Mn4O4[O2P(OtBu)2]6 (1), an Mn4O4 “cubane” complex combining the structural inspiration of the Photosystem II Oxygen-Evolving Complex with thermolytic precursor ligands, was synthesized and fully characterized. Core oxygen atoms within complex 1 are transferred upon reaction with an oxygen-atom acceptor (PEt3), to give the butterfly complex Mn4O2[O2P(OtBu)2]6(OPEt3)2. The cubane structure is restored by reaction of the latter complex with the O-atom donor PhIO. Complex 1 was investigated as a precursor to inorganic Mn metaphosphate/pyrophosphate materials, which were studied by X-ray absorption spectroscopy to determine the fate of the Mn¬4O4 unit. Under the conditions employed, thermolyses of 1 result in reduction of the manganese to MnII species. Finally, the related butterfly complex Mn4O2[O2P(pin)]6(bpy)2 (pin = pinacolate) is described.

Chapter 2:

The three tetranuclear manganese complexes described in the previous chapter, while not effective in producing inorganic Mn4O4-containing materials, exhibit magnetic properties highly relevant to understanding the Photosystem II Oxygen-Evolving Complex (PSII OEC). Previous efforts to understand features of the PSII OEC using manganese model complexes are described, including the need for more information on subtle electronic structure-function relationships. Magnetic susceptibility, electronic paramagnetic resonance (EPR) spectra, and simulations thereof are reported for the three complexes and related to the PSII OEC. In particular, subtle geometric differences between the two butterfly complexes and the magnitude of accompanying spectroscopic changes are related to current proposals on the structure and EPR signals of the PSII OEC’s S2 state.

Chapter 3:

In pursuit of improved stability, facile electrochemical characterization, and artificial photosynthesis device integration for Mn4O4 and Co4O4 cubane complexes with known or postulated water oxidation activity, efforts to immobilize these complexes on conductive substrates are described. The substrates employed include covalently functionalized glassy carbon, transparent conducting oxides, functionalized carbon nanotubes, and functionalized, conductive polymers prepared by electropolymerization. While anchoring of Mn4O4 or Co4O4 produced modest success under a few conditions, these efforts were largely unsuccessful. Detailed analysis of the possible causes for decomposition or incomplete anchoring of cubane is provided in hopes that it might guide future studies of covalently anchored molecular complexes on electrodes.

Chapter 4:

A set of coordination polymers or metal-organic frameworks (MOFs) that builds on the lessons of the previous chapters and exploits the advantages of Co4O4 cubanes is described. The Co4O4 polymers have favorable properties including stability in basic water and high porosity.
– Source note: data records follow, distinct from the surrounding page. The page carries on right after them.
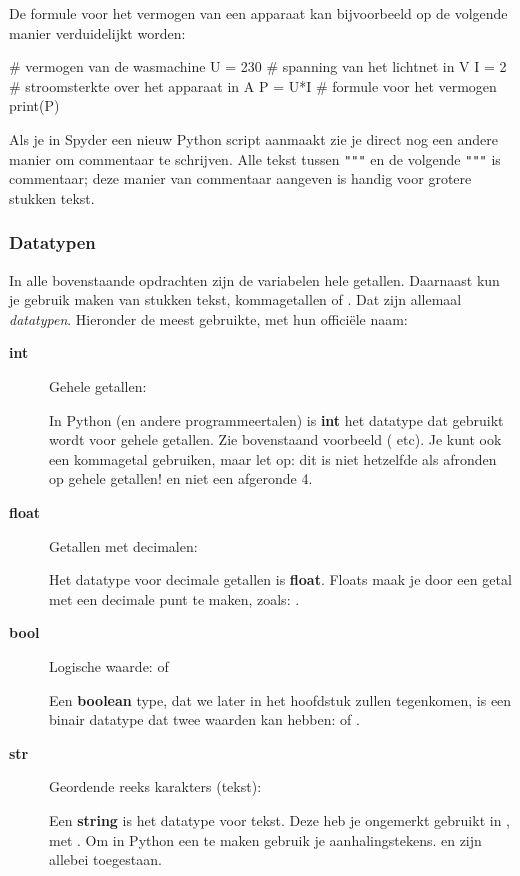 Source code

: \documentclass[a4paper,11pt, fleqn]{article}
\begin{document}
De formule voor het vermogen van een apparaat kan bijvoorbeeld op de volgende manier verduidelijkt worden:
\begin{python}
# vermogen van de wasmachine
U = 230	   # spanning van het lichtnet in V
I  = 2     # stroomsterkte over het apparaat in A
P = U*I    # formule voor het vermogen
print(P)
\end{python}

Als je in Spyder een nieuw Python script aanmaakt zie je direct nog een andere manier om commentaar te schrijven. Alle tekst tussen \verb,""", en de volgende \verb,""", is commentaar; deze manier van commentaar aangeven is handig voor grotere stukken tekst. 

\subsubsection{Datatypen}
In alle bovenstaande opdrachten zijn de variabelen hele getallen. Daarnaast kun je gebruik maken van stukken tekst, kommagetallen of . Dat zijn allemaal {\it datatypen}. Hieronder de meest gebruikte, met hun offici\"ele naam:

\begin{description}
\item[\textbf{int}] Gehele getallen: 

In Python (en andere programmeertalen) is {\bf int} het datatype dat gebruikt wordt voor gehele getallen. Zie bovenstaand voorbeeld ( etc). Je kunt ook een kommagetal gebruiken, maar let op: dit is niet hetzelfde als afronden op gehele getallen!  en niet een afgeronde 4.

\item[\textbf{float}] Getallen met decimalen: 

Het datatype voor decimale getallen is {\bf float}. Floats maak je door een getal met een decimale punt te maken, zoals: .

\item[\textbf{bool}] Logische waarde:  of 

Een {\bf boolean} type, dat we later in het hoofdstuk zullen tegenkomen, is een binair datatype dat twee waarden kan hebben:  of .

\item[\textbf{str}] Geordende reeks karakters (tekst): 

Een {\bf string} is het datatype voor tekst. Deze heb je ongemerkt gebruikt in , met . Om in Python een  te maken gebruik je aanhalingstekens.  en  zijn allebei toegestaan.

\end{description}
\end{document}
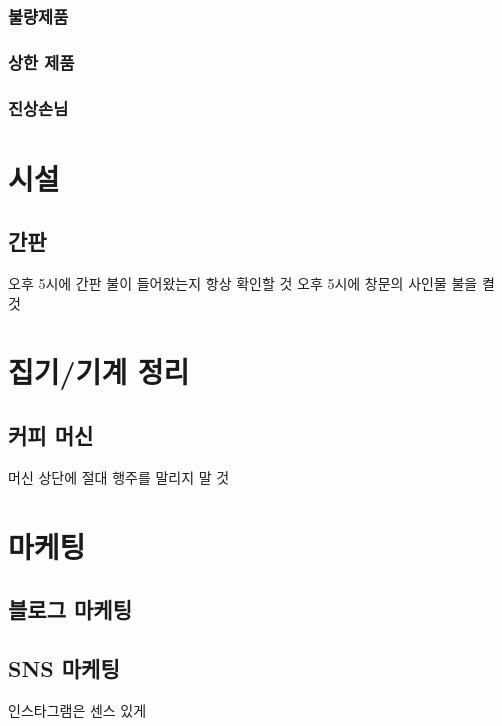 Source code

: \documentclass{myproc}
\begin{document}
\subsubsection{불량제품}

\subsubsection{상한 제품}

\subsubsection{진상손님}

\section{시설}
\subsection{간판}
\bit
\w 오후 5시에 간판 불이 들어왔는지 항상 확인할 것
\w 오후 5시에 창문의 사인물 불을 켤 것
\eit

\section{집기/기계 정리}
\subsection{커피 머신}
\bit
\w 머신 상단에 절대 행주를 말리지 말 것
\w 
\eit


\section{마케팅}
\subsection{블로그 마케팅}
\bit
\w 
\eit

\subsection{SNS 마케팅}
\bit
\w 인스타그램은 센스 있게
\eit


\end{document}
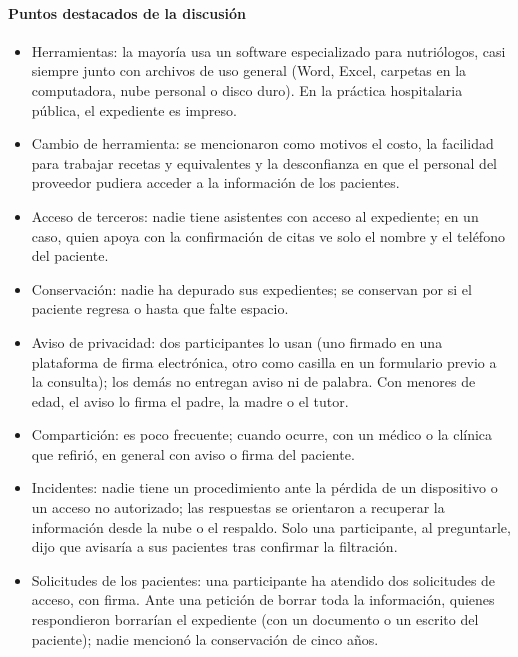 \documentclass[12pt, a4paper]{article}
\begin{document}
\paragraph{Puntos destacados de la discusión}
\begin{itemize}[leftmargin=*,itemsep=1pt]
  \item Herramientas: la mayoría usa un software especializado para nutriólogos, casi siempre junto con archivos de uso general (Word, Excel, carpetas en la computadora, nube personal o disco duro). En la práctica hospitalaria pública, el expediente es impreso.
  \item Cambio de herramienta: se mencionaron como motivos el costo, la facilidad para trabajar recetas y equivalentes y la desconfianza en que el personal del proveedor pudiera acceder a la información de los pacientes.
  \item Acceso de terceros: nadie tiene asistentes con acceso al expediente; en un caso, quien apoya con la confirmación de citas ve solo el nombre y el teléfono del paciente.
  \item Conservación: nadie ha depurado sus expedientes; se conservan por si el paciente regresa o hasta que falte espacio.
  \item Aviso de privacidad: dos participantes lo usan (uno firmado en una plataforma de firma electrónica, otro como casilla en un formulario previo a la consulta); los demás no entregan aviso ni de palabra. Con menores de edad, el aviso lo firma el padre, la madre o el tutor.
  \item Compartición: es poco frecuente; cuando ocurre, con un médico o la clínica que refirió, en general con aviso o firma del paciente.
  \item Incidentes: nadie tiene un procedimiento ante la pérdida de un dispositivo o un acceso no autorizado; las respuestas se orientaron a recuperar la información desde la nube o el respaldo. Solo una participante, al preguntarle, dijo que avisaría a sus pacientes tras confirmar la filtración.
  \item Solicitudes de los pacientes: una participante ha atendido dos solicitudes de acceso, con firma. Ante una petición de borrar toda la información, quienes respondieron borrarían el expediente (con un documento o un escrito del paciente); nadie mencionó la conservación de cinco años.
\end{itemize}
\end{document}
The presence of intact Co4O4 units was confirmed by XAS, EPR, and other methods. The extended structure of the polymers was elucidated by diffuse X-ray scattering with pair distribution function analysis. The polymers are electrocatalysts for water oxidation and exhibit molecular-level tunability, demonstrating a powerful method for design of new catalysts for artificial photosynthesis.